It has been documented that Filipinos were among those naturalized due to the Immigration Reform and Control Act of 1986. In 2009, the Department of Homeland Security estimated that 270,000 Filipino were "unauthorized immigrants". This was an increase of 70,000 from a previous estimate in 2000. In both years, Filipinos accounted for 2% of the total. As of 2009[update], Filipinos were the fifth-largest community of illegal immigrants behind Mexico (6.65 million, 62%), El Salvador (530,000, 5%), Guatemala (480,000, 4%), and Honduras (320,000, 3%). In January 2011, the Department of Homeland Security estimate of "unauthorized immigrants" from the Philippines remained at 270,000. By 2017, the number of Filipinos who were in the United States illegally increased to 310,000. Filipinos who reside in the United States illegally are known within the Filipino community as "TnT's" (tago nang tago translated to "hide and hide").
Filipino Americans may be mistaken for members of other racial/ethnic groups, such as Latinos or Pacific Islanders; this may lead to "mistaken" discrimination that is not specific to Asian Americans. Filipino Americans additionally, have had difficulty being categorized, termed by one source as being in "perpetual absence".

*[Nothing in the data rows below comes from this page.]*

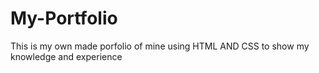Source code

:# My-Portfolio
This is my own made porfolio of mine using HTML AND CSS to show my knowledge and experience 
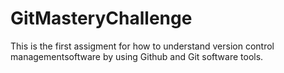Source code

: # GitMasteryChallenge
This is the first assigment for how to understand version control managementsoftware by using Github and Git software tools.
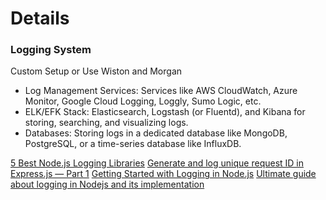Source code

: # Details

### Logging System

Custom Setup or Use Wiston and Morgan

- Log Management Services: Services like AWS CloudWatch, Azure Monitor, Google Cloud Logging, Loggly, Sumo Logic, etc.
- ELK/EFK Stack: Elasticsearch, Logstash (or Fluentd), and Kibana for storing, searching, and visualizing logs.
- Databases: Storing logs in a dedicated database like MongoDB, PostgreSQL, or a time-series database like InfluxDB.

[5 Best Node.js Logging Libraries](https://www.highlight.io/blog/nodejs-logging-libraries)
[Generate and log unique request ID in Express.js — Part 1](https://medium.com/@joshuagame/generate-and-log-unique-request-id-in-express-js-part-1-a7b11411a69)
[Getting Started with Logging in Node.js](https://stackify.com/node-js-logging/)
[Ultimate guide about logging in Nodejs and its implementation](https://ritikchourasiya.medium.com/ultimate-guide-about-logging-in-nodejs-and-its-implementation-db593d8ddb54)
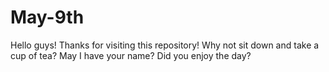 # May-9th
Hello guys!
Thanks for visiting this repository!
Why not sit down and take a cup of tea?
May I have your name?
Did you enjoy the day?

In Hawaii, Filipino Americans often have little identification with their heritage, and it has been documented that many disclaim their ethnicity. This may be due to the "colonial mentality", or the idea that Western ideals and physical characteristics are superior to their own. Although categorized as Asian Americans, Filipino Americans have not fully embraced being part of this racial category due to marginalization by other Asian American groups and or the dominant American society. This created a struggle within Filipino American communities over how far to assimilate. The term "white-washed" has been applied to those seeking to further assimilate. Those who disclaim their ethnicity lose the positive adjustment to outcomes that are found in those who have a strong, positive, ethnic identity.
Of the ten largest immigrant groups, Filipino Americans have the highest rate of assimilation. with exception to the cuisine; Filipino Americans have been described as the most "Americanized" of the Asian American ethnicities. However, even though Filipino Americans are the second largest group among Asian Americans, community activists have described the ethnicity as "invisible", claiming that the group is virtually unknown to the American public, and is often not seen as significant even among its members. Another term for this status is forgotten minority.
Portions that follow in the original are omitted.